Does anyone know of any good saddle fitters in West Dorset? 

If possible someone who isn't going to try and sell me their saddle...as I have a couple to try, obviously if they don't fit then that's fine, but I don't want someone who will just say they don't fit, so I have to buy one of theirs...
Sorry to sound a pain, but if anyone has any one they can recommend that would be great!


----------



## hayinamanger (1 May 2013)

sbloom on here covers your area.


----------



## be positive (1 May 2013)

Ty Evans should cover your area, he does not sell saddles really although does keep a few in stock, he will check fit, make adjustments while with you or take away for a full reflock if required. He is not pushy and happy to work with what you have as long as it will do no harm to the horse.
01458 223254 but you may have to wait a few days for him to return the call.


----------



## cider loving mare (2 May 2013)

Either Janet Legge from Nutwell or Julia garrett.


----------



## Booga22 (7 May 2013)

Wholly recommend Julia Garrett


----------



## Christmas Crumpet (9 May 2013)

Janet Legg at Nutwell is great as is Kate who also works there. 

Ty Evans - ok ish.

Avoid Alix from Dorchester Saddlery.


----------



## MiJodsR2BlinkinTite (9 May 2013)

Nutwell are good, BUT expensive IMO.

Try here: www.thepainfreehorse.co.uk - I can highly recommend these


----------



## crazyhorse37 (18 May 2013)

Have used both Nutwell and Julia Garrett.  Felt that Nutwell were definitely in the business to sell me a saddle, in fact, they not only told me that all my 3 saddles didn't fit, but that they wouldn't have a second hand saddle to fit and that I would need a made to measure saddle!  To be fair to Nutwell my mare is very difficult to fit, in fact am currently struggling to get a saddle to fit, so they may have been correct, but I don't feel that the suggestions they made for a made to measure addressed the actual main issues.  
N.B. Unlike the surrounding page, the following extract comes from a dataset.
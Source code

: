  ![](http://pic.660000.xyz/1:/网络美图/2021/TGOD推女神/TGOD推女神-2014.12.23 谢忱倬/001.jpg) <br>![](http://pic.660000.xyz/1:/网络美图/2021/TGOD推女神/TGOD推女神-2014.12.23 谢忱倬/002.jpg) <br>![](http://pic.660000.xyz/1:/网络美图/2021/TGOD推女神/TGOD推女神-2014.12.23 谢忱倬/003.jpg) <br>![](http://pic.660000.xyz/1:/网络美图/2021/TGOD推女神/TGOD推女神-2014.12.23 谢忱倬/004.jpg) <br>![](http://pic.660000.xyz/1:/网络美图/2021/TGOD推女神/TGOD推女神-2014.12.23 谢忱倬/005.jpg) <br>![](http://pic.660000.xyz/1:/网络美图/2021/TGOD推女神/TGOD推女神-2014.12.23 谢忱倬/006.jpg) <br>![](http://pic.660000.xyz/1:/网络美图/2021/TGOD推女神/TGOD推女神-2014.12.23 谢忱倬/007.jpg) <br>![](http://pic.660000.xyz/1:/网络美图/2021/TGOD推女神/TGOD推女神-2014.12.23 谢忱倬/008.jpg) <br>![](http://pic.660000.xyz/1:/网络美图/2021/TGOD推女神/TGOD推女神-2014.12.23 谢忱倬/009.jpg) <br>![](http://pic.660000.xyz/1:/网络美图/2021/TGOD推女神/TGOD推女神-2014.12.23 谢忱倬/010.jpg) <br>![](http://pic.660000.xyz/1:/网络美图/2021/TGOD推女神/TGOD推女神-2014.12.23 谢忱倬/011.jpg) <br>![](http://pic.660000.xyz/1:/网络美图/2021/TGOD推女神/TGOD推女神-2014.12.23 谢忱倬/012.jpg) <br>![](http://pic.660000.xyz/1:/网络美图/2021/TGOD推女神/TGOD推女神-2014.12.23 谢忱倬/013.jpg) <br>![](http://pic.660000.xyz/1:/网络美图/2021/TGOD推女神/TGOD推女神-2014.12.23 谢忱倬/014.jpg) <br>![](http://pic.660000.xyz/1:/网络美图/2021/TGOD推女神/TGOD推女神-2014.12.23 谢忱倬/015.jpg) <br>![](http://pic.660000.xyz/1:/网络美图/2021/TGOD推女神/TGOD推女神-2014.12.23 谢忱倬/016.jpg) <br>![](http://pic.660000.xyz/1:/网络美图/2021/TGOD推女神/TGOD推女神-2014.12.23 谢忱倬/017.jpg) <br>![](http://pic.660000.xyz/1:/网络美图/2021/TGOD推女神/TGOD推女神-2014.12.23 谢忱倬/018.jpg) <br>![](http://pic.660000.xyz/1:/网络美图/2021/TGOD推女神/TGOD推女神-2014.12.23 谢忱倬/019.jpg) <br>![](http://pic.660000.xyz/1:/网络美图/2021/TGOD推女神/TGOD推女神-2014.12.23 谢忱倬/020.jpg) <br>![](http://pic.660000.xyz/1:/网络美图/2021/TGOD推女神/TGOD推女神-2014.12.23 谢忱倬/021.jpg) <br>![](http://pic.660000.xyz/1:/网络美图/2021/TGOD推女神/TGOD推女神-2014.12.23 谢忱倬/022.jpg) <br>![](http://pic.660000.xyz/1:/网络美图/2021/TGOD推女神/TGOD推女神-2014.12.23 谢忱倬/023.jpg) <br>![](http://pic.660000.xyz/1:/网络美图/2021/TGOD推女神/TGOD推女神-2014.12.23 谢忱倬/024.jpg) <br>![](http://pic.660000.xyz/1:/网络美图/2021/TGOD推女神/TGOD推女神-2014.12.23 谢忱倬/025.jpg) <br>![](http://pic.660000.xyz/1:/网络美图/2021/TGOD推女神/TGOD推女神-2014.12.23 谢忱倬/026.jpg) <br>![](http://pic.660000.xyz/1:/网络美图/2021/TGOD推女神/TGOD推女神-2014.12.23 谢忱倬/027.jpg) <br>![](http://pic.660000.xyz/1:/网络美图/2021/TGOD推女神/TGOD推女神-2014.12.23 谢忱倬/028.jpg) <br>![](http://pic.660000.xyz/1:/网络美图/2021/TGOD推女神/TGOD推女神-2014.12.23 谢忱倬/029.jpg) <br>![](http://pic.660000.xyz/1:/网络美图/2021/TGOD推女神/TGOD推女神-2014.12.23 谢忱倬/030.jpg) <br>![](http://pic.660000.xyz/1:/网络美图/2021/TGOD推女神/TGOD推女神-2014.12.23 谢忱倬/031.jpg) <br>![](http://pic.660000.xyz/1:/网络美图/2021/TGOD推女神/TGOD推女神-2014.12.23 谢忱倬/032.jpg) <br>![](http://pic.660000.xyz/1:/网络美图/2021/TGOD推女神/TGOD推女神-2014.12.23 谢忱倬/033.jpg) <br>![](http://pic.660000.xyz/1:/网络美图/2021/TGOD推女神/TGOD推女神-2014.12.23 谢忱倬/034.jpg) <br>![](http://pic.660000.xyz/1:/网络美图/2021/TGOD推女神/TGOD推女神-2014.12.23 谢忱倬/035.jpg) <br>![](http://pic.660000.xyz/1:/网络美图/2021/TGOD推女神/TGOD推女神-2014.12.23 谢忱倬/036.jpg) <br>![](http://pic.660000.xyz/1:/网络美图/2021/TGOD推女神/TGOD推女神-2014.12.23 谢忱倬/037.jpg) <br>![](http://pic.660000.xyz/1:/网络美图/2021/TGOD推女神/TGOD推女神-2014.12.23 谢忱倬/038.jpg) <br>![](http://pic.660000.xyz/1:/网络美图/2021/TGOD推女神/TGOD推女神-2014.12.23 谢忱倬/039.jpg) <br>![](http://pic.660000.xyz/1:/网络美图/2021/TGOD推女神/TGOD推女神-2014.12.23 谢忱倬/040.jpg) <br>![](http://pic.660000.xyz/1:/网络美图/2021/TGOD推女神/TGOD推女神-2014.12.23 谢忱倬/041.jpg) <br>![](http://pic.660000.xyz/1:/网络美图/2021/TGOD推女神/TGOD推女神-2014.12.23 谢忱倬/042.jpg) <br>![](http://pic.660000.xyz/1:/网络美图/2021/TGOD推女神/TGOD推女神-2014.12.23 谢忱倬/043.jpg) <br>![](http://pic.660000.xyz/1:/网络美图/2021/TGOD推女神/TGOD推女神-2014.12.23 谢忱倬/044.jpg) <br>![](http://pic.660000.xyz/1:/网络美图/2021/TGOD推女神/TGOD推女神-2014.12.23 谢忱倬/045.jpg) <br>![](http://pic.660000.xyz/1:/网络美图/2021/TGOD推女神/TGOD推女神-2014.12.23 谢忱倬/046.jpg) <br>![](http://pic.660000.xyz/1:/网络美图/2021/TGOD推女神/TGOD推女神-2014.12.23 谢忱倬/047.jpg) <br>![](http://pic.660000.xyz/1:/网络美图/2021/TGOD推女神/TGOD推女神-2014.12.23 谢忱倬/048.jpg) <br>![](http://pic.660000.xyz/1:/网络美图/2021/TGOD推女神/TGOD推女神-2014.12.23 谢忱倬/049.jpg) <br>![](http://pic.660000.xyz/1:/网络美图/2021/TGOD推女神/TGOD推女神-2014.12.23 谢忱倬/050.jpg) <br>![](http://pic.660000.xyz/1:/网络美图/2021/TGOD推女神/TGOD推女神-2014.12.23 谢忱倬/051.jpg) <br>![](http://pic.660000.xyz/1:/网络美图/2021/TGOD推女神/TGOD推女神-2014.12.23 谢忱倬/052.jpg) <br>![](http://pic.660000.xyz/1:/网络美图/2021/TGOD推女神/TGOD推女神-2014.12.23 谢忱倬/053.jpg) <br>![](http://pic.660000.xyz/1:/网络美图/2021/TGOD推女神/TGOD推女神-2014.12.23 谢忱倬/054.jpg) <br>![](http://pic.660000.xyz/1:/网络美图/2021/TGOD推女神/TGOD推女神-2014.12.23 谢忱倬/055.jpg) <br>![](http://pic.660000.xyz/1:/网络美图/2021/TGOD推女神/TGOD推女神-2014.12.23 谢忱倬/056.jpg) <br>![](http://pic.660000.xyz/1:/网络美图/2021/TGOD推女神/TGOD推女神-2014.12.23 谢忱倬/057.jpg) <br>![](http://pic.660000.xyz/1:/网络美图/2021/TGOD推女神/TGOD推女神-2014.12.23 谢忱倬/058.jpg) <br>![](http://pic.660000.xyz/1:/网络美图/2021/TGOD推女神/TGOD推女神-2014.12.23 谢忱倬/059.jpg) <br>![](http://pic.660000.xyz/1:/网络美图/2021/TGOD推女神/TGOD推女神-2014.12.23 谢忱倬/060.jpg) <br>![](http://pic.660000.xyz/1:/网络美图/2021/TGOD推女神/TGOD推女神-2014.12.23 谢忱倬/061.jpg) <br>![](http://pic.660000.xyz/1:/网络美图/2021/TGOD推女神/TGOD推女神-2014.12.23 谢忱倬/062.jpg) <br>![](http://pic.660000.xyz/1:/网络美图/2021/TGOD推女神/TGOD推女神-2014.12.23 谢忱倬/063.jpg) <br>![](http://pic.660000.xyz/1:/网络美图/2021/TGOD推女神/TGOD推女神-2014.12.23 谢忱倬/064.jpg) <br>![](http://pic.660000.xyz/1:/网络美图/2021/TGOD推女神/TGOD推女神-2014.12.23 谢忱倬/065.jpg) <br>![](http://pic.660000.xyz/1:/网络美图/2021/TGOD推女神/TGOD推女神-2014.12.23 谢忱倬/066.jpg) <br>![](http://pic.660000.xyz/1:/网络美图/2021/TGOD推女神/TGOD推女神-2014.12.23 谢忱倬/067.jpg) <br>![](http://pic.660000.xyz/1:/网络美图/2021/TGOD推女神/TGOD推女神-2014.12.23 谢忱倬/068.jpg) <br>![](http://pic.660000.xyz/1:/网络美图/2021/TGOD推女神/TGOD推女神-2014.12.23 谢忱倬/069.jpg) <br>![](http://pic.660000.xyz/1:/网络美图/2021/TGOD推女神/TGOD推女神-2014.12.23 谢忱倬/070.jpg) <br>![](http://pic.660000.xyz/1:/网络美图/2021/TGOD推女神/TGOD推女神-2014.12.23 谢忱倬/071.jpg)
Julia is a different kettle of fish, she does the polar opposite of sell you a saddle, she did everything she could to make one of my (by then 4 saddles!) fit.  In fact she only said 1 was totally out, and was totally prepared to remove and re-fit an entire gullet to make it fit my mare.  She didn't even charge me for all the extra shims and things that she left behind.


----------



## cider loving mare (19 May 2013)

When Janet first came to me She wasnt happy with any saddles she had bought with her, apart from 1 which she said she could adjust.  Then a friend bought out a saddle from the tack room at my yard which was a much better fit. (Was a saddle that belonged to yo it had been at another tack shop to sell, but was taking too long so she got it back) So she did a little work on that one. She said she didn't make money from selling the saddles just the visits and work she does.


----------



## MiJodsR2BlinkinTite (19 May 2013)

crazyhorse37 said:



			.  Felt that Nutwell were definitely in the business to sell me a saddle, in fact, they not only told me that all my 3 saddles didn't fit, but that they wouldn't have a second hand saddle to fit and that I would need a made to measure saddle!
		
Click to expand...

Ehmm, yep, sounds familiar: very!  Yes appreciate they ARE very good, and professional, but they quoted me a silly price for my traddie cob - basically said because his back "was a funny shape" they'd have to hand-make one specially! 

Don't think they cater for hobby riders like me TBH. Their prices might be OK for people competing, or professionals, but are way out of my bracket.

Ehm, have PM'd you with one to avoid: who advertises regularly in the WMN!! You'll probably know who I mean


----------



## Cleo (20 May 2013)

Thank you to everyone for your help, it's much appreciated.


----------



## mariacooper (1 June 2013)

I would really recommend Julia Garrett, lovely lady who goes out of her way to look after you and your horse.  she fits for a lot of high level riders, stocks new and second hand saddles.  She  really does try to fit your existing saddle and if she sells you old one its a flat £100 commission. Not like some saddler's who will charge a huge commission.  Good Luck


----------



## trotter259 (3 June 2013)

I would highly recommend Wendy Sibley of Ashton Saddlery;

http://www.ashtonsaddlery.co.uk/Default.aspx 

Brilliant service, very friendly and helpful, watches you ride in new saddle and the prices are very. very reasonable.


----------



## bluewhippet (4 June 2013)

Julia Garrett - the only saddler of many to fit my horse. She is brilliant at her job and very nice and not expensive. Maybe a wait as she is busy, but she is worth it.


----------